The European Betting and Gaming Association (EGBA) has suggested that the Swedish government heeds advice from the country’s gambling regulator, Spelinspektionen, to not impose mandatory deposit limits over concerns regarding channelisation.
The limits, which have been proposed by the country’s health minister Ardalan Shekarabi, have suggested a number of restrictions on online gambling, including an enforced deposit limit of 5000 SEK (€471) per week for online gamblers.
Spelinspektionen has cautioned against the measures, stating that it will have a ‘marginal effect’ but also emphasising that players will have less consumer protection measures if they were to gamble via unlicensed operators.
Backing the Swedish regulator, the EGBA has added that ‘the proposed deposit limit could have unintended and detrimental effects – and harm more customers than they protect’ and ‘will do more to hit gambling and tax revenues’.

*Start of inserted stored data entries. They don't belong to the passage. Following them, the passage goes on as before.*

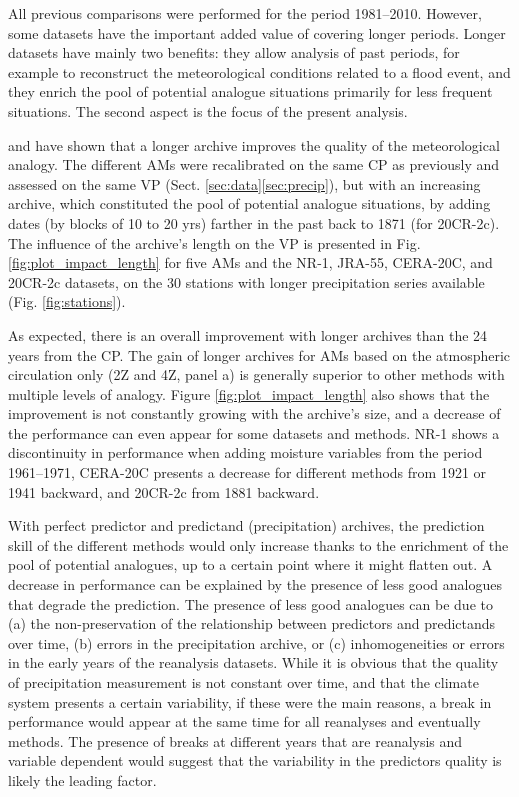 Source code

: \documentclass{ametsoc}
\begin{document}
All previous comparisons were performed for the period 1981--2010. However, some datasets have the important added value of covering longer periods. Longer datasets have mainly two benefits: they allow analysis of past periods, for example to reconstruct the meteorological conditions related to a flood event, and they enrich the pool of potential analogue situations primarily for less frequent situations. The second aspect is the focus of the present analysis. 

\citet{Ruosteenoja1988} and \citet{Vandendool1994} have shown that a longer archive improves the quality of the meteorological analogy. The different AMs were recalibrated on the same CP as previously and assessed on the same VP (Sect. \ref{sec:data}\ref{sec:precip}), but with an increasing archive, which constituted the pool of potential analogue situations, by adding dates (by blocks of 10 to 20 yrs) farther in the past back to 1871 (for 20CR-2c). The influence of the archive's length on the VP is presented in Fig. \ref{fig:plot_impact_length} for five AMs and the NR-1, JRA-55, CERA-20C, and 20CR-2c datasets, on the 30 stations with longer precipitation series available (Fig. \ref{fig:stations}). 

As expected, there is an overall improvement with longer archives than the 24 years from the CP. The gain of longer archives for AMs based on the atmospheric circulation only (2Z and 4Z, panel a) is generally superior to other methods with multiple levels of analogy. Figure \ref{fig:plot_impact_length} also shows that the improvement is not constantly growing with the archive's size, and a decrease of the performance can even appear for some datasets and methods. NR-1 shows a discontinuity in performance when adding moisture variables from the period 1961--1971, CERA-20C presents a decrease for different methods from 1921 or 1941 backward, and 20CR-2c from 1881 backward.

With perfect predictor and predictand (precipitation) archives, the prediction skill of the different methods would only increase thanks to the enrichment of the pool of potential analogues, up to a certain point where it might flatten out. A decrease in performance can be explained by the presence of less good analogues that degrade the prediction. The presence of less good analogues can be due to (a) the non-preservation of the relationship between predictors and predictands over time, (b) errors in the precipitation archive, or (c) inhomogeneities or errors in the early years of the reanalysis datasets. While it is obvious that the quality of precipitation measurement is not constant over time, and that the climate system presents a certain variability, if these were the main reasons, a break in performance would appear at the same time for all reanalyses and eventually methods. The presence of breaks at different years that are reanalysis and variable dependent would suggest that the variability in the predictors quality is likely the leading factor.
\end{document}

The trade body also reiterated that any positive effects of a deposit limit would be negated by the negative effects on channelisation.
Maarten Haijer, Secretary General of the EGBA, explained: “We understand that politicians seek to reassure and protect their citizens during these difficult times, but the proposed gambling restrictions could actually harm more customers than they protect.
“Many Swedes are already gambling on unlicensed websites and these restrictions will make unlicensed websites – which don’t apply any limits – even more attractive to them. We must remember gambling is human behavior, consumers will always make their own choices and top-down regulation rarely works. In this case, it could have detrimental or counterproductive effects by pushing more gambling onto unregulated websites.”
The EGBA underlined that, according to available data, there has been no increase in online gambling in European countries since countries went into lockdown. It suggested that ‘targeted measures, including tailored interventions’ were used to protect those at risk of problem gambling.